Get a diary, write the tasks, hours and activities (office management) that you do on a daily basis. This way, it will make it so much easier when you write the actual PEDR sheet.

Office Management: CPD, IT, annual leaves, office training, mentoring, etc.

You can write in bullet points or paragraphs. It is your own preference. We prefer to use bullet points on the project tasks and paragraphs for a detailed explanation of tasks.


Example: Issued a Non-Compliance Report to the trade contractor.

Example: During a site inspection, I found that a ladder was installed at an incorrect location by the trade contractor. The contract administrator (architect) issued an instruction to the trade contractor so that they can make an amendment. I learnt that the architect has the obligation for quality monitoring, to ensure the work meets the architect’s design intent. (etc…)


How many sheets do we need on PEDR?

Minimum 8 sheets.

Typically 4 during your Part 1 Work Experience and Part 2 Work Experience.

But you can also do 8 sheets for all your Part 2 Work Experience.

Ask your course provider for more advice if you have any more questions.

What are the actual benefits of writing them?
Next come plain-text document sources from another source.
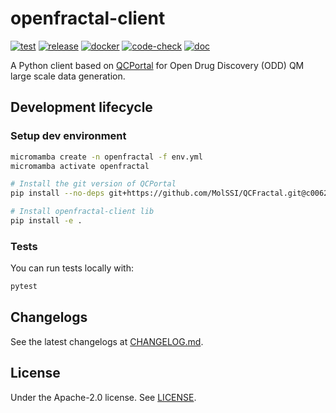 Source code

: # openfractal-client

[![test](https://github.com/openfractal/openfractal-client/actions/workflows/test.yml/badge.svg)](https://github.com/openfractal/openfractal-client/actions/workflows/test.yml)
[![release](https://github.com/openfractal/openfractal-client/actions/workflows/release.yml/badge.svg)](https://github.com/openfractal/openfractal-client/actions/workflows/release.yml)
[![docker](https://github.com/openfractal/openfractal-client/actions/workflows/docker.yml/badge.svg)](https://github.com/openfractal/openfractal-client/actions/workflows/docker.yml)
[![code-check](https://github.com/openfractal/openfractal-client/actions/workflows/code-check.yml/badge.svg)](https://github.com/openfractal/openfractal-client/actions/workflows/code-check.yml)
[![doc](https://github.com/openfractal/openfractal-client/actions/workflows/doc.yml/badge.svg)](https://github.com/openfractal/openfractal-client/actions/workflows/doc.yml)

A Python client based on [QCPortal](https://github.com/MolSSI/QCFractal) for Open Drug Discovery (ODD) QM large scale data generation.

## Development lifecycle

### Setup dev environment

```bash
micromamba create -n openfractal -f env.yml
micromamba activate openfractal

# Install the git version of QCPortal
pip install --no-deps git+https://github.com/MolSSI/QCFractal.git@c00627258f9344b4b35a7583ee4a9cc5ff2de3e8#subdirectory=qcportal

# Install openfractal-client lib
pip install -e .
```

### Tests

You can run tests locally with:

```bash
pytest
```

## Changelogs

See the latest changelogs at [CHANGELOG.md](./CHANGELOG.md).

## License

Under the Apache-2.0 license. See [LICENSE](LICENSE).
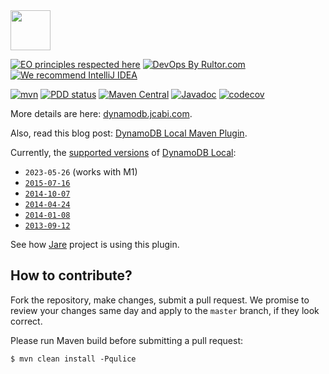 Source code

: <img src="https://www.jcabi.com/logo-square.svg" width="64px" height="64px" />

[![EO principles respected here](https://www.elegantobjects.org/badge.svg)](https://www.elegantobjects.org)
[![DevOps By Rultor.com](http://www.rultor.com/b/jcabi/jcabi-dynamodb-maven-plugin)](http://www.rultor.com/p/jcabi/jcabi-dynamodb-maven-plugin)
[![We recommend IntelliJ IDEA](https://www.elegantobjects.org/intellij-idea.svg)](https://www.jetbrains.com/idea/)

[![mvn](https://github.com/jcabi/jcabi-dynamodb-maven-plugin/actions/workflows/mvn.yml/badge.svg)](https://github.com/jcabi/jcabi-dynamodb-maven-plugin/actions/workflows/mvn.yml)
[![PDD status](http://www.0pdd.com/svg?name=jcabi/jcabi-dynamodb-maven-plugin)](http://www.0pdd.com/p?name=jcabi/jcabi-dynamodb-maven-plugin)
[![Maven Central](https://maven-badges.herokuapp.com/maven-central/com.jcabi/jcabi-dynamodb-maven-plugin/badge.svg)](https://maven-badges.herokuapp.com/maven-central/com.jcabi/jcabi-dynamodb-maven-plugin)
[![Javadoc](https://javadoc.io/badge/com.jcabi/jcabi-dynamodb-maven-plugin.svg)](http://www.javadoc.io/doc/com.jcabi/jcabi-dynamodb-maven-plugin)
[![codecov](https://codecov.io/gh/jcabi/jcabi-dynamodb-maven-plugin/branch/master/graph/badge.svg)](https://codecov.io/gh/jcabi/jcabi-dynamodb-maven-plugin)

More details are here: [dynamodb.jcabi.com](http://dynamodb.jcabi.com/index.html).

Also, read this blog post: [DynamoDB Local Maven Plugin](http://www.yegor256.com/2014/05/01/dynamodb-local-maven-plugin.html).

Currently, the [supported versions](http://repo1.maven.org/maven2/com/jcabi/DynamoDBLocal/)
of [DynamoDB Local](http://docs.aws.amazon.com/amazondynamodb/latest/developerguide/DynamoDBLocal.html):

 * `2023-05-26` (works with M1)
 * [`2015-07-16`](https://repo1.maven.org/maven2/com/jcabi/DynamoDBLocal/2015-07-16/)
 * [`2014-10-07`](https://repo1.maven.org/maven2/com/jcabi/DynamoDBLocal/2015-04-27/)
 * [`2014-04-24`](https://repo1.maven.org/maven2/com/jcabi/DynamoDBLocal/2014-04-24/)
 * [`2014-01-08`](https://repo1.maven.org/maven2/com/jcabi/DynamoDBLocal/2014-01-08/)
 * [`2013-09-12`](https://repo1.maven.org/maven2/com/jcabi/DynamoDBLocal/2013-09-12/)

See how [Jare](https://github.com/yegor256/jare) project is using this plugin.

## How to contribute?

Fork the repository, make changes, submit a pull request.
We promise to review your changes same day and apply to
the `master` branch, if they look correct.

Please run Maven build before submitting a pull request:

```
$ mvn clean install -Pqulice
```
The RIBA Professional Experience and Development Record (PEDR) is a digital record of your architectural experience. It allows you to log your experience within your practice, such as submitting a planning application, or outside of the practice, such as visiting a gallery. PEDRs were such an exhausting document to write and basically, everyone complains about them. However, in our reflection, it was actually very good practice to look back on what we had learnt, how we critically analyse the activities that we did during those periods and show your professionalism in architecture. 4 points to focus on when you write your PEDRs:


1) Identified a problem

2) Give an example

3) Reflect

4) What is the best practice, and how to improve in the future. It is best to be on top of it.


Set allocated time to review and sign them with your mentor or supervisor. You will be happy to have all your signed PEDRs before the year gets busier. It is good to refer to the “Part 3 Criterias” that ARB sets out. At the end of your Part 3 course, you should have managed to tick all the boxes.

Be aware that what we write in the PEDR can be questioned in the Oral Exam.


You need to pay on the RIBA website to use this service.

Further information, please refer to

How much practical experience for Part 3?

This would be experiences and tasks that would typically be undertaken by an Architect in an architectural practice. For the Part 3 criteria, you are required to have at least 24 months logged experience, of which 12 months experience should be before taking the Part 3 exam.


Should I record projects which I had minimal practical experience?

It would be a good idea to record all projects you have worked on as it will show your experience on different RIBA Plan of Works stages. Additionally, it has been proven beneficial to reference other projects you have worked on from your PEDRs during your oral exam. This creates an ideal opportunity to create a discussion on the projects, compare and reflect, which the examiners love!


How to get your PEDRs signed? How to get your old PEDRs signed?

You should get your mentor or supervisor in your practice to review and sign it. The new PEDR system (2020) will issue your PEDR sheet and the comments to your course provider’s professional studies advisor to sign it.

Your professional studies advisor should be allocated from your course provider.


Your old PEDRs (your Part 1 PEDR sheet) should be able to be signed by your course provider. Ask your course provider for more advice if you have any questions.

Remember to stay on top of your PEDRs!

It's important to ensure you keep on top of your PEDRs throughout your work experiences. Reducing your workload early will allow more time and better focus on the important things later on in the course. It is a bad practice to leave them all last minute, and you might lose your Christmas holiday working hard on them!